WORK ITEM: Within the entries below, find each line containing the word "nvecopenmp" and copy it.

EXTRACTED DATA:
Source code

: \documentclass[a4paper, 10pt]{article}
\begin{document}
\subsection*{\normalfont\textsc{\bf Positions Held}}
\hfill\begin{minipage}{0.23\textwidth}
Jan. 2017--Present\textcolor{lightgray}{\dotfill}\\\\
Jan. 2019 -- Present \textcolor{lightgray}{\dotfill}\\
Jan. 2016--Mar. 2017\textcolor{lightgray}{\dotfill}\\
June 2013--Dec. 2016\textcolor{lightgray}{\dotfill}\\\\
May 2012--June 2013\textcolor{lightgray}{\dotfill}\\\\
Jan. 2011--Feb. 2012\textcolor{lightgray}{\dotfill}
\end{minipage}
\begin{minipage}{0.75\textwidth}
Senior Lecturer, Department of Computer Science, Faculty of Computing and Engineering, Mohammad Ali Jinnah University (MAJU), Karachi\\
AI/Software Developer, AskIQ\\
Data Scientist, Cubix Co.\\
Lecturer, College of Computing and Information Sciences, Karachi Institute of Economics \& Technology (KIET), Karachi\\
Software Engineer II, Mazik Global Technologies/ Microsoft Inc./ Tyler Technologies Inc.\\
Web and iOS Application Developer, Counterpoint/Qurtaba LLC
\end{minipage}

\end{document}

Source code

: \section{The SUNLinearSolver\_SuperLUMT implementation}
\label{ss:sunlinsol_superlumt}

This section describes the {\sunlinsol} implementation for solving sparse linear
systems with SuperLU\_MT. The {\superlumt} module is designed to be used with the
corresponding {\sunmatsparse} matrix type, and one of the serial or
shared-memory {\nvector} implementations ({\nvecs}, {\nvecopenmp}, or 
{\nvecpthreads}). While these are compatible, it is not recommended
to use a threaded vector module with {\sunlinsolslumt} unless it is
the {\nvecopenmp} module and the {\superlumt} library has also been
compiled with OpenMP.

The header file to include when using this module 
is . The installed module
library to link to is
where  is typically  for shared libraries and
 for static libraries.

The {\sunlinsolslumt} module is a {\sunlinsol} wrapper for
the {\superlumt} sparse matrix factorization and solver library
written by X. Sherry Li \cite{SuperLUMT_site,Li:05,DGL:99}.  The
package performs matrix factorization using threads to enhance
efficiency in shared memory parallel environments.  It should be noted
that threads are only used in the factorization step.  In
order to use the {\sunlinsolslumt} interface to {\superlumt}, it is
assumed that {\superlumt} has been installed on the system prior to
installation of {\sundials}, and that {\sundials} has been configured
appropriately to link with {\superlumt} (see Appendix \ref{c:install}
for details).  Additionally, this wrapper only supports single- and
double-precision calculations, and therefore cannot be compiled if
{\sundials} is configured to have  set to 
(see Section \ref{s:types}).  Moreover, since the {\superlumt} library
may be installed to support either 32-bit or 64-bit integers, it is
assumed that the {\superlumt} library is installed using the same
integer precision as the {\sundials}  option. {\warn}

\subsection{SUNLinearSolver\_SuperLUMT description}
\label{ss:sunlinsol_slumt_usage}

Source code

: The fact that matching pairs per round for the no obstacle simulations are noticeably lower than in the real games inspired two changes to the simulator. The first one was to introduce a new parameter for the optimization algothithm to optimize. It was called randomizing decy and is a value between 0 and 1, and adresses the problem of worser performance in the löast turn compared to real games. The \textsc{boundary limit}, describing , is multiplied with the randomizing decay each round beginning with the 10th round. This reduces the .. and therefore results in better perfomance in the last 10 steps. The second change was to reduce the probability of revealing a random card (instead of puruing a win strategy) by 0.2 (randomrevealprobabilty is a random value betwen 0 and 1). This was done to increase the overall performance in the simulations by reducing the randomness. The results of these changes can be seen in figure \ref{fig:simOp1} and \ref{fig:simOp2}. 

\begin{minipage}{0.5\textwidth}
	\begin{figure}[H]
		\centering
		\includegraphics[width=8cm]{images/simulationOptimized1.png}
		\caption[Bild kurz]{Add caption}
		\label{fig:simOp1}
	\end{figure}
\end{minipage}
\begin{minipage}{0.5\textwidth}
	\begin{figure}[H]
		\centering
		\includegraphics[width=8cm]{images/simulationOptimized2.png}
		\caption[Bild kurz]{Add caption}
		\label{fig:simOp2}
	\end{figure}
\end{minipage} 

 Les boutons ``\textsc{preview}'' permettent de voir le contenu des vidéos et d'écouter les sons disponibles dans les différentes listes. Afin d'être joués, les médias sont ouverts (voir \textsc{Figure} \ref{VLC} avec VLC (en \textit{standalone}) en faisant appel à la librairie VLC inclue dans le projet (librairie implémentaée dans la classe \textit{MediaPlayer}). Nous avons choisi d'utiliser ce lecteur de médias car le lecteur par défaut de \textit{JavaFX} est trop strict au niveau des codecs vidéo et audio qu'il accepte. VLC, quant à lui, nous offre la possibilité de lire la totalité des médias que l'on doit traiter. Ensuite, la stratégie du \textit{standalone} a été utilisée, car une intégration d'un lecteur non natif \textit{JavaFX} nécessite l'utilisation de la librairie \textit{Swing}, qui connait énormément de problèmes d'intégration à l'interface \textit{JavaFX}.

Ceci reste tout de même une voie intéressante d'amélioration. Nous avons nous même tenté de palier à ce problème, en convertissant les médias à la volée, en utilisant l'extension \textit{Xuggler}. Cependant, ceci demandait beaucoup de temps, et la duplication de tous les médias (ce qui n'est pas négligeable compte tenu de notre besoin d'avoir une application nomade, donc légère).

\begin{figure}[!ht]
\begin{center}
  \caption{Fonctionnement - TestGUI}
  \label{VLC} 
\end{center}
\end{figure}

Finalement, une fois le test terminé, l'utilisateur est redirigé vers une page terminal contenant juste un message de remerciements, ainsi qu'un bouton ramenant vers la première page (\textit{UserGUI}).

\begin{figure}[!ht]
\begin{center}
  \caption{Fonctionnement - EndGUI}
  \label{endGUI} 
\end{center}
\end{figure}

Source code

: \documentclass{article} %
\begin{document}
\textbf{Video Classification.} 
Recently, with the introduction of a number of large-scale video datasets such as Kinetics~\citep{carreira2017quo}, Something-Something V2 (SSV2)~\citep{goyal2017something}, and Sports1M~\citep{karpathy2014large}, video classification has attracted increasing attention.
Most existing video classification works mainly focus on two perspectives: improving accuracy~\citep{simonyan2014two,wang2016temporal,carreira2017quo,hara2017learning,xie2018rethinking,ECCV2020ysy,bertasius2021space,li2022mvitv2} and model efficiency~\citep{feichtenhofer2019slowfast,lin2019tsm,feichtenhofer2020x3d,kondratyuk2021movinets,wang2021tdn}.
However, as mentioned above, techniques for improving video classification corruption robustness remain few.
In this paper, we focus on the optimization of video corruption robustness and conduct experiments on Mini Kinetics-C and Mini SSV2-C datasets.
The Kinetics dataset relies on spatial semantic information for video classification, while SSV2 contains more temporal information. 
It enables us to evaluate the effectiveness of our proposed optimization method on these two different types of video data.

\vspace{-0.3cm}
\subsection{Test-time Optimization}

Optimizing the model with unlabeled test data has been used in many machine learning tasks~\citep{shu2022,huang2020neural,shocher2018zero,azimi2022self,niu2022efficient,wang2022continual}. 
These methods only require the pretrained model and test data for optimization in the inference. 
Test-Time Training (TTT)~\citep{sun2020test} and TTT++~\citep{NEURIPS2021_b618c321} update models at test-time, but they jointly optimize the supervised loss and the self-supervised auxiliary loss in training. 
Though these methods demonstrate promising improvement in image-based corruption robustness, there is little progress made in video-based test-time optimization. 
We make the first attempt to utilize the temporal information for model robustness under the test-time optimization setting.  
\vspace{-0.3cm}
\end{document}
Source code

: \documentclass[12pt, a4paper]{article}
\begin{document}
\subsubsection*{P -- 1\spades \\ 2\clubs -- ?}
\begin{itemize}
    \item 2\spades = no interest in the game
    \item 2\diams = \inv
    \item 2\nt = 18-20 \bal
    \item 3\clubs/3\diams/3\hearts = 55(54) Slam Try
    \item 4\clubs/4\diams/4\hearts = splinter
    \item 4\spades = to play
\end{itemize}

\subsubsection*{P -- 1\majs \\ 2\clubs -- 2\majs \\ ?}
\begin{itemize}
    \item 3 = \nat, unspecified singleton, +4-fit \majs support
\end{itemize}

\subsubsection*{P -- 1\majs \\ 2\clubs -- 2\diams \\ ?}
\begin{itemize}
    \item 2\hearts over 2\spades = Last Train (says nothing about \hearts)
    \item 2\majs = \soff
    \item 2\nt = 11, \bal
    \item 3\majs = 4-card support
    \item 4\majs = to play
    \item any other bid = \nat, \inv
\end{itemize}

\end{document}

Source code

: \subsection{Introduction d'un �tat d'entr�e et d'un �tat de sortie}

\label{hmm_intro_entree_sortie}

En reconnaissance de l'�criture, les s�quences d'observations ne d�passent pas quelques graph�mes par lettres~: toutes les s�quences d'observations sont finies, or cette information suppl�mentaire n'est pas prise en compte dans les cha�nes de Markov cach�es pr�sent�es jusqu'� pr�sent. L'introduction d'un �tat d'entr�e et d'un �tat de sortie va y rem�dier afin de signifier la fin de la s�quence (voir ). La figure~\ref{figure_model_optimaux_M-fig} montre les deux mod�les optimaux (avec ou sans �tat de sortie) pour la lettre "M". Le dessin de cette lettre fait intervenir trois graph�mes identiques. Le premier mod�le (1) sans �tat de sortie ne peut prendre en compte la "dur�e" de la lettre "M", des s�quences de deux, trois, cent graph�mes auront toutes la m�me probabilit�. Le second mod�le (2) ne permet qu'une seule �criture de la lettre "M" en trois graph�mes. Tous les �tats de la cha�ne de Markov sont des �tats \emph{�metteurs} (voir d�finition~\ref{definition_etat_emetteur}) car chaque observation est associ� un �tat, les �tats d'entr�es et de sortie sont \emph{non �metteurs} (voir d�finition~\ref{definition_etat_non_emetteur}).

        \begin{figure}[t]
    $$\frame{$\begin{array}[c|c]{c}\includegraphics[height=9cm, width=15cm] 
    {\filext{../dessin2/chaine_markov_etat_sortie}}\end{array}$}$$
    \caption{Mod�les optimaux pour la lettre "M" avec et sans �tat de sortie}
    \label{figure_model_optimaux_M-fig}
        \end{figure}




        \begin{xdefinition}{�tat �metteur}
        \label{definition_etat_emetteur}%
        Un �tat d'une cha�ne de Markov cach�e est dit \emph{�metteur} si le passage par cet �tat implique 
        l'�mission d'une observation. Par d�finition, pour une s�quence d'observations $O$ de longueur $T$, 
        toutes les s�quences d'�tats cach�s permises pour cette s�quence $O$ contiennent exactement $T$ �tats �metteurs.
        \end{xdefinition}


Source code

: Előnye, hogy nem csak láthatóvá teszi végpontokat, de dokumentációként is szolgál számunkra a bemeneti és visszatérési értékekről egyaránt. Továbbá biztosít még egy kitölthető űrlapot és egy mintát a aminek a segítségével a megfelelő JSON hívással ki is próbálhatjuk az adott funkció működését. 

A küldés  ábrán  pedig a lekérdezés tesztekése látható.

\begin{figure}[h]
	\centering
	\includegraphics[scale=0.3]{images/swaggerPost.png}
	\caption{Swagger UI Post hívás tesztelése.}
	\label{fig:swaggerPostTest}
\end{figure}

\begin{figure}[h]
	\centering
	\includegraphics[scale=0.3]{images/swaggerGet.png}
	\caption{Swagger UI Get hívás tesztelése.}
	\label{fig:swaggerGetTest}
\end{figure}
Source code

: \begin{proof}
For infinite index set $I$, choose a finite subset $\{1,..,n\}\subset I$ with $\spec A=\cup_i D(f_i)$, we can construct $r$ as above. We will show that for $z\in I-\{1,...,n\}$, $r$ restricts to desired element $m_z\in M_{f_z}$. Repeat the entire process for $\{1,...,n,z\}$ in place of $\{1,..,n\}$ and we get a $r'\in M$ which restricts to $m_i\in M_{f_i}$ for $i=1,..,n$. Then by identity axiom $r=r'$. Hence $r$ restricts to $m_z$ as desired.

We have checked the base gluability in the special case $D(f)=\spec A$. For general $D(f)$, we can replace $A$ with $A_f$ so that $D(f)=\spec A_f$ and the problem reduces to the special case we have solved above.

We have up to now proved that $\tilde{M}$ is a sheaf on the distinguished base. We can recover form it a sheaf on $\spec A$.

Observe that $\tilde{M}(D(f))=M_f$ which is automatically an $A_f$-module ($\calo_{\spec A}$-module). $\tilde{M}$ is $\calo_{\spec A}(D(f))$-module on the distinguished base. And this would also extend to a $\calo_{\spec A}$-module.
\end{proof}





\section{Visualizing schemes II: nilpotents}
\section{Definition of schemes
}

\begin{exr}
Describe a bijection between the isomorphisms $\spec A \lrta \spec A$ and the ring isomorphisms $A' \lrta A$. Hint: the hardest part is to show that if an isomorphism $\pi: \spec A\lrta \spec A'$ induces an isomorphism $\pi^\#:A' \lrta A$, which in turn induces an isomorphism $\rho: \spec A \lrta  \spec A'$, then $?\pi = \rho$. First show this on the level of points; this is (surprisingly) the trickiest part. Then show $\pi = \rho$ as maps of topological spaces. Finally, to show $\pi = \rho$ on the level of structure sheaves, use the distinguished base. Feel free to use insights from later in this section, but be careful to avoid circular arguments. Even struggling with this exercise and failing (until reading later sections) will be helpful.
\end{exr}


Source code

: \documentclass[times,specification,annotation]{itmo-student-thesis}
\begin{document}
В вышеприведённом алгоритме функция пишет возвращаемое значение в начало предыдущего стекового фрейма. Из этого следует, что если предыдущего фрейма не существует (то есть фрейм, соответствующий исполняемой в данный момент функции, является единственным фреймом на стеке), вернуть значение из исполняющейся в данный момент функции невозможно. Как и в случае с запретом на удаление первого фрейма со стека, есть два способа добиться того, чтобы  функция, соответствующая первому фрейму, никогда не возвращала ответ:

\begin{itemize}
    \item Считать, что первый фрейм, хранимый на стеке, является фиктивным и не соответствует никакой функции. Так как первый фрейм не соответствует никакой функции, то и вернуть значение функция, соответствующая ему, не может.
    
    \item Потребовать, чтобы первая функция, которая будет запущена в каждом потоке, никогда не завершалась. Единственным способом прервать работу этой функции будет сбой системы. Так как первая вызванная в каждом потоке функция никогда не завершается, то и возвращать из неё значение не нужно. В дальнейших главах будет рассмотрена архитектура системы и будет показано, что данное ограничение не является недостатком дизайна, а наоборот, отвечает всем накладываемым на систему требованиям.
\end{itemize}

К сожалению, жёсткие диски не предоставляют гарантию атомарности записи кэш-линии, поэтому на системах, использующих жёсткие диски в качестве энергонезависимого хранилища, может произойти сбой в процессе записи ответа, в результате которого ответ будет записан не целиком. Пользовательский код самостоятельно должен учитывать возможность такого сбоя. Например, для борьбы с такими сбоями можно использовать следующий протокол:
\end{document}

RESULT:
shared-memory {\nvector} implementations ({\nvecs}, {\nvecopenmp}, or 
the {\nvecopenmp} module and the {\superlumt} library has also been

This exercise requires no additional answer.